**Extracted material:**
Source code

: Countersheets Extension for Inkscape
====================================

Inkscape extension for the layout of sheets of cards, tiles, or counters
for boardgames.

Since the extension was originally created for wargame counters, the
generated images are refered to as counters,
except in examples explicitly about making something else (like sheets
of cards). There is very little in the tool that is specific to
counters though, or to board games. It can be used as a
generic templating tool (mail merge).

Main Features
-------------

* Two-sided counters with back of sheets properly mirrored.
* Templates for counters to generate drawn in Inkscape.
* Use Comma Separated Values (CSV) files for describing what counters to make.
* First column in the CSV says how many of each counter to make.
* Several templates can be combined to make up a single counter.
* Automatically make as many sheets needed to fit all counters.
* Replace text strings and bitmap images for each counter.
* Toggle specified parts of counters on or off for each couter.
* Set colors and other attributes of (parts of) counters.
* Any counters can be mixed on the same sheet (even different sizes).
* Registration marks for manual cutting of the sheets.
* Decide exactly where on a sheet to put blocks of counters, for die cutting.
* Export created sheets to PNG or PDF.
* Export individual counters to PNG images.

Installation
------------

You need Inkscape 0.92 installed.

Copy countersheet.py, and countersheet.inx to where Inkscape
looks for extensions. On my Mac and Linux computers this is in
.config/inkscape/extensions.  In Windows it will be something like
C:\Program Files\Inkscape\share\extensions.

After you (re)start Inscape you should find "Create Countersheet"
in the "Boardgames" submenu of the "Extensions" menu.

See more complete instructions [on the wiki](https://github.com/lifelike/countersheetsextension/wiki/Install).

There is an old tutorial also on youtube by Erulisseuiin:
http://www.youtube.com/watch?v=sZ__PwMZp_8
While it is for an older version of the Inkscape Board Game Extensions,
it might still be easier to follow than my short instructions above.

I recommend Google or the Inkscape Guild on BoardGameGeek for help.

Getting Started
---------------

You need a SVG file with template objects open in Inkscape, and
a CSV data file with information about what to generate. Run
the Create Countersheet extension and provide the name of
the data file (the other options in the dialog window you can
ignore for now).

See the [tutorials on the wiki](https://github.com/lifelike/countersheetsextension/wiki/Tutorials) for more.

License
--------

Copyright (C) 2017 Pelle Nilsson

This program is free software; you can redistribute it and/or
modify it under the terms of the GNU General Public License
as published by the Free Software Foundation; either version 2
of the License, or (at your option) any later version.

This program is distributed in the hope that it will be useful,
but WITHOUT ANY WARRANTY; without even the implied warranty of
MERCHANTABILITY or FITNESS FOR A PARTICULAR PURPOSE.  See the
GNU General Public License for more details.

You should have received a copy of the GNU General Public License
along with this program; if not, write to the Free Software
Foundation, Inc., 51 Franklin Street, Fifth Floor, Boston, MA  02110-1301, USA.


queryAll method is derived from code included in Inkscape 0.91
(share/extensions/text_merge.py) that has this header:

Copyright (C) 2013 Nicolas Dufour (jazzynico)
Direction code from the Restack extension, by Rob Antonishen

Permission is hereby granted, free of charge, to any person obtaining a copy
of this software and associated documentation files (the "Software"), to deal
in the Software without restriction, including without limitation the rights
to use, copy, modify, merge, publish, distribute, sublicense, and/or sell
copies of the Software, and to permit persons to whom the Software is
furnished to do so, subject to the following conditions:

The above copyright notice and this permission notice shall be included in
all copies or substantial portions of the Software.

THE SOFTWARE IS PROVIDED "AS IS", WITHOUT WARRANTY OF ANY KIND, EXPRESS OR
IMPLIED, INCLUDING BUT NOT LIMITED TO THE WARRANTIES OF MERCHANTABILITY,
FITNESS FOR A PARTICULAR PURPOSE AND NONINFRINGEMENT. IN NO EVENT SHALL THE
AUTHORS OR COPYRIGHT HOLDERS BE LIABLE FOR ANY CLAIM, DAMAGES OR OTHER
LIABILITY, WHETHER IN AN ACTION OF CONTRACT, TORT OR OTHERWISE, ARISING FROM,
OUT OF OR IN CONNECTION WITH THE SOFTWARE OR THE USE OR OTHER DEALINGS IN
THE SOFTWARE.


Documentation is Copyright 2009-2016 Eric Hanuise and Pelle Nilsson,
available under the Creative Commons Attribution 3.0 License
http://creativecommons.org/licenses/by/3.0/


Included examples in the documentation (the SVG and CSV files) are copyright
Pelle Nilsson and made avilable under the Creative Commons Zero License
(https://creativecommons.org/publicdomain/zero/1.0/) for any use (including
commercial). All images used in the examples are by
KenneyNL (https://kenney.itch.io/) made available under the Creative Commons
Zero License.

**Brief:**
Every word in the records must appear in your copy exactly as it does above.

**Your solution:**
Source code

: Countersheets Extension for Inkscape
====================================

Inkscape extension for the layout of sheets of cards, tiles, or counters
for boardgames.

Since the extension was originally created for wargame counters, the
generated images are refered to as counters,
except in examples explicitly about making something else (like sheets
of cards). There is very little in the tool that is specific to
counters though, or to board games. It can be used as a
generic templating tool (mail merge).

Main Features
-------------

* Two-sided counters with back of sheets properly mirrored.
* Templates for counters to generate drawn in Inkscape.
* Use Comma Separated Values (CSV) files for describing what counters to make.
* First column in the CSV says how many of each counter to make.
* Several templates can be combined to make up a single counter.
* Automatically make as many sheets needed to fit all counters.
* Replace text strings and bitmap images for each counter.
* Toggle specified parts of counters on or off for each couter.
* Set colors and other attributes of (parts of) counters.
* Any counters can be mixed on the same sheet (even different sizes).
* Registration marks for manual cutting of the sheets.
* Decide exactly where on a sheet to put blocks of counters, for die cutting.
* Export created sheets to PNG or PDF.
* Export individual counters to PNG images.

Installation
------------

You need Inkscape 0.92 installed.

Copy countersheet.py, and countersheet.inx to where Inkscape
looks for extensions. On my Mac and Linux computers this is in
.config/inkscape/extensions.  In Windows it will be something like
C:\Program Files\Inkscape\share\extensions.

After you (re)start Inscape you should find "Create Countersheet"
in the "Boardgames" submenu of the "Extensions" menu.

See more complete instructions [on the wiki](https://github.com/lifelike/countersheetsextension/wiki/Install).

There is an old tutorial also on youtube by Erulisseuiin:
http://www.youtube.com/watch?v=sZ__PwMZp_8
While it is for an older version of the Inkscape Board Game Extensions,
it might still be easier to follow than my short instructions above.

I recommend Google or the Inkscape Guild on BoardGameGeek for help.

Getting Started
---------------

You need a SVG file with template objects open in Inkscape, and
a CSV data file with information about what to generate. Run
the Create Countersheet extension and provide the name of
the data file (the other options in the dialog window you can
ignore for now).

See the [tutorials on the wiki](https://github.com/lifelike/countersheetsextension/wiki/Tutorials) for more.

License
--------

Copyright (C) 2017 Pelle Nilsson

This program is free software; you can redistribute it and/or
modify it under the terms of the GNU General Public License
as published by the Free Software Foundation; either version 2
of the License, or (at your option) any later version.

This program is distributed in the hope that it will be useful,
but WITHOUT ANY WARRANTY; without even the implied warranty of
MERCHANTABILITY or FITNESS FOR A PARTICULAR PURPOSE.  See the
GNU General Public License for more details.

You should have received a copy of the GNU General Public License
along with this program; if not, write to the Free Software
Foundation, Inc., 51 Franklin Street, Fifth Floor, Boston, MA  02110-1301, USA.


queryAll method is derived from code included in Inkscape 0.91
(share/extensions/text_merge.py) that has this header:

Copyright (C) 2013 Nicolas Dufour (jazzynico)
Direction code from the Restack extension, by Rob Antonishen

Permission is hereby granted, free of charge, to any person obtaining a copy
of this software and associated documentation files (the "Software"), to deal
in the Software without restriction, including without limitation the rights
to use, copy, modify, merge, publish, distribute, sublicense, and/or sell
copies of the Software, and to permit persons to whom the Software is
furnished to do so, subject to the following conditions:

The above copyright notice and this permission notice shall be included in
all copies or substantial portions of the Software.

THE SOFTWARE IS PROVIDED "AS IS", WITHOUT WARRANTY OF ANY KIND, EXPRESS OR
IMPLIED, INCLUDING BUT NOT LIMITED TO THE WARRANTIES OF MERCHANTABILITY,
FITNESS FOR A PARTICULAR PURPOSE AND NONINFRINGEMENT. IN NO EVENT SHALL THE
AUTHORS OR COPYRIGHT HOLDERS BE LIABLE FOR ANY CLAIM, DAMAGES OR OTHER
LIABILITY, WHETHER IN AN ACTION OF CONTRACT, TORT OR OTHERWISE, ARISING FROM,
OUT OF OR IN CONNECTION WITH THE SOFTWARE OR THE USE OR OTHER DEALINGS IN
THE SOFTWARE.


Documentation is Copyright 2009-2016 Eric Hanuise and Pelle Nilsson,
available under the Creative Commons Attribution 3.0 License
http://creativecommons.org/licenses/by/3.0/


Included examples in the documentation (the SVG and CSV files) are copyright
Pelle Nilsson and made avilable under the Creative Commons Zero License
(https://creativecommons.org/publicdomain/zero/1.0/) for any use (including
commercial). All images used in the examples are by
KenneyNL (https://kenney.itch.io/) made available under the Creative Commons
Zero License.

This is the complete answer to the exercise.